__Work instructions__.
Search the records for the string "theta", then copy each line where it appears.

__Information supplied__.
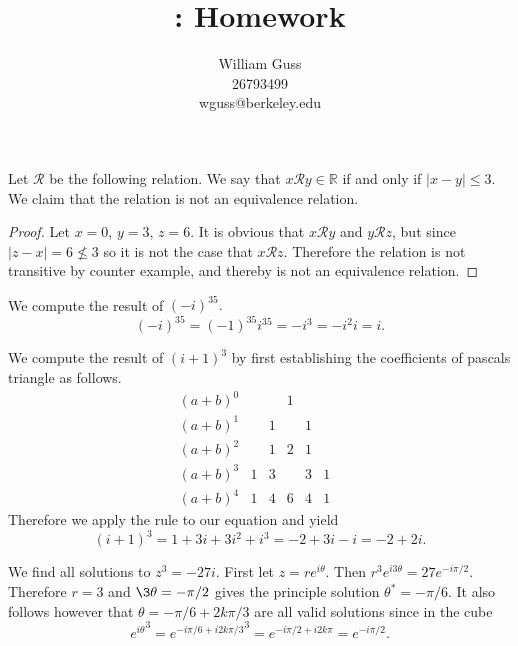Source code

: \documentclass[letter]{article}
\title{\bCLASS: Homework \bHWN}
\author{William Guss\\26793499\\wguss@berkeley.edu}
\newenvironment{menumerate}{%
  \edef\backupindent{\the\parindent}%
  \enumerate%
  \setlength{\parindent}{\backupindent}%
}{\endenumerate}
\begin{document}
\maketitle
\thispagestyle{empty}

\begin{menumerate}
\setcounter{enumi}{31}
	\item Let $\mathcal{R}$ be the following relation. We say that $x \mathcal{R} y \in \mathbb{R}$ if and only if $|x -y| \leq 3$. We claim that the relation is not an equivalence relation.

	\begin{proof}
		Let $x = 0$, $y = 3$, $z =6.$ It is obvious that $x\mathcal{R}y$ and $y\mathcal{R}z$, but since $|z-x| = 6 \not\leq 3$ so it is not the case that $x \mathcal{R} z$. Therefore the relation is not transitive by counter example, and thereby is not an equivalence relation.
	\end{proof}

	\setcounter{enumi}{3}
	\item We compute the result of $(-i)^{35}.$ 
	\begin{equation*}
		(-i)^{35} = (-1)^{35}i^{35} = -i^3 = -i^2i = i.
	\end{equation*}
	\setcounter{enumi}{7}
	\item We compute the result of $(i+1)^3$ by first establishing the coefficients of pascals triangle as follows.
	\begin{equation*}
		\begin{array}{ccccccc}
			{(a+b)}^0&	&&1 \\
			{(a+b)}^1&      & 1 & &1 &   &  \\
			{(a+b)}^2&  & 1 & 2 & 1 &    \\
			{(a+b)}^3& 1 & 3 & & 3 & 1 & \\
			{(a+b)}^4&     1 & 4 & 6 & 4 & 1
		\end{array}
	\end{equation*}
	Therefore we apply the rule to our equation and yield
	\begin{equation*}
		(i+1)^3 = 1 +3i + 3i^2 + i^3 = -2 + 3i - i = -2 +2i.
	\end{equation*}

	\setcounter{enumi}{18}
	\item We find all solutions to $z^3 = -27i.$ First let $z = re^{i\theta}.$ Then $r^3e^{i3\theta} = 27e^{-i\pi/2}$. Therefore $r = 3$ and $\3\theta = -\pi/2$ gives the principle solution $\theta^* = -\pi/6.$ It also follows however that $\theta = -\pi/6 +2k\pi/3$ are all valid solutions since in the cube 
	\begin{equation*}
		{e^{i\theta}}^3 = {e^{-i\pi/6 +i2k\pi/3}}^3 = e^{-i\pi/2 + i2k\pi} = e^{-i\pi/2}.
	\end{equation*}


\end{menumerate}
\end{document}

---

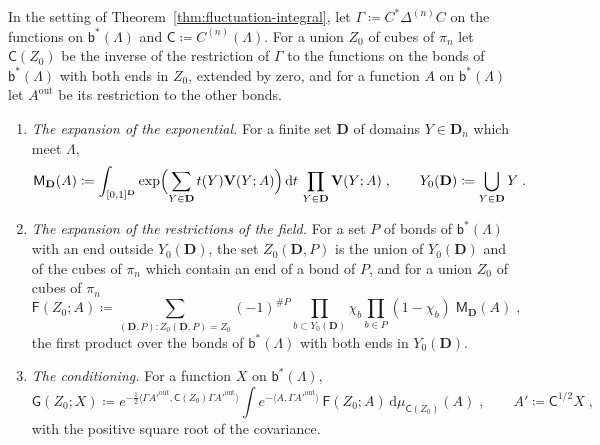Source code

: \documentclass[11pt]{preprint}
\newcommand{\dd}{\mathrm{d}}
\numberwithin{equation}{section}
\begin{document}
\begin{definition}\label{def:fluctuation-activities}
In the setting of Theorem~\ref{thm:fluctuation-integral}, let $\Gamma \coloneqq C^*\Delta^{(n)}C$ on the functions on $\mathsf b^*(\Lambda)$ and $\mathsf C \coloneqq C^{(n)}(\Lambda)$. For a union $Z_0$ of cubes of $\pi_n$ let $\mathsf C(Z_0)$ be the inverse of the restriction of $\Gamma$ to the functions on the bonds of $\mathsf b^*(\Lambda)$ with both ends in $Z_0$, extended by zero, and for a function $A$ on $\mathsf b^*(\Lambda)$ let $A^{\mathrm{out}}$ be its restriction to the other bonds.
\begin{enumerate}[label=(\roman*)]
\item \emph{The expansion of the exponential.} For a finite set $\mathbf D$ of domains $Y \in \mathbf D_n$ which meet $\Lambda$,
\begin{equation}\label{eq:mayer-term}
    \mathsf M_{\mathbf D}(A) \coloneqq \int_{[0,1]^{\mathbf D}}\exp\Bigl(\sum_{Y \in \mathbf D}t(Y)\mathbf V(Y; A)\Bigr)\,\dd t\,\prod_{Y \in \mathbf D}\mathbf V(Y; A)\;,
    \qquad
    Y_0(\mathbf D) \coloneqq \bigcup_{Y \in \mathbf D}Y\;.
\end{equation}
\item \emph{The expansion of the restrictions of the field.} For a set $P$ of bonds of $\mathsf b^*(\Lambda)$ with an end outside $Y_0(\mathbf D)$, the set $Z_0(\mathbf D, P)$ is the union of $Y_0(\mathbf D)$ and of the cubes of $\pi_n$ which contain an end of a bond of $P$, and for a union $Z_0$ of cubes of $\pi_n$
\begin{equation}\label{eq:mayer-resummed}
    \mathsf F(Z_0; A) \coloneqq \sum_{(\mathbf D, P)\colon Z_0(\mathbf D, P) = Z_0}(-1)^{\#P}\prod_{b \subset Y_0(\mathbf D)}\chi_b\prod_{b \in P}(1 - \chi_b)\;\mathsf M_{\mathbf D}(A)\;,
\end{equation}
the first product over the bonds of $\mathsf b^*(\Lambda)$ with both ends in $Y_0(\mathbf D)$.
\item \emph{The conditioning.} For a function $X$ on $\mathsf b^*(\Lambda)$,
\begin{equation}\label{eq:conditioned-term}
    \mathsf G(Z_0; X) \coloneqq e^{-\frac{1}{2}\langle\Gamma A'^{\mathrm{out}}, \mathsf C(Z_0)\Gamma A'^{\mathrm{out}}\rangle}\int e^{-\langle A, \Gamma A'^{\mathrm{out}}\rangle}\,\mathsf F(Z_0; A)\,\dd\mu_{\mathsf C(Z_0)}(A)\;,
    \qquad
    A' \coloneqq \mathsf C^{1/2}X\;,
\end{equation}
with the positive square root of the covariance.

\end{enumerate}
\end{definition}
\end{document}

__Response below__.
	\item We find all solutions to $z^3 = -27i.$ First let $z = re^{i\theta}.$ Then $r^3e^{i3\theta} = 27e^{-i\pi/2}$. Therefore $r = 3$ and $\3\theta = -\pi/2$ gives the principle solution $\theta^* = -\pi/6.$ It also follows however that $\theta = -\pi/6 +2k\pi/3$ are all valid solutions since in the cube 
		{e^{i\theta}}^3 = {e^{-i\pi/6 +i2k\pi/3}}^3 = e^{-i\pi/2 + i2k\pi} = e^{-i\pi/2}.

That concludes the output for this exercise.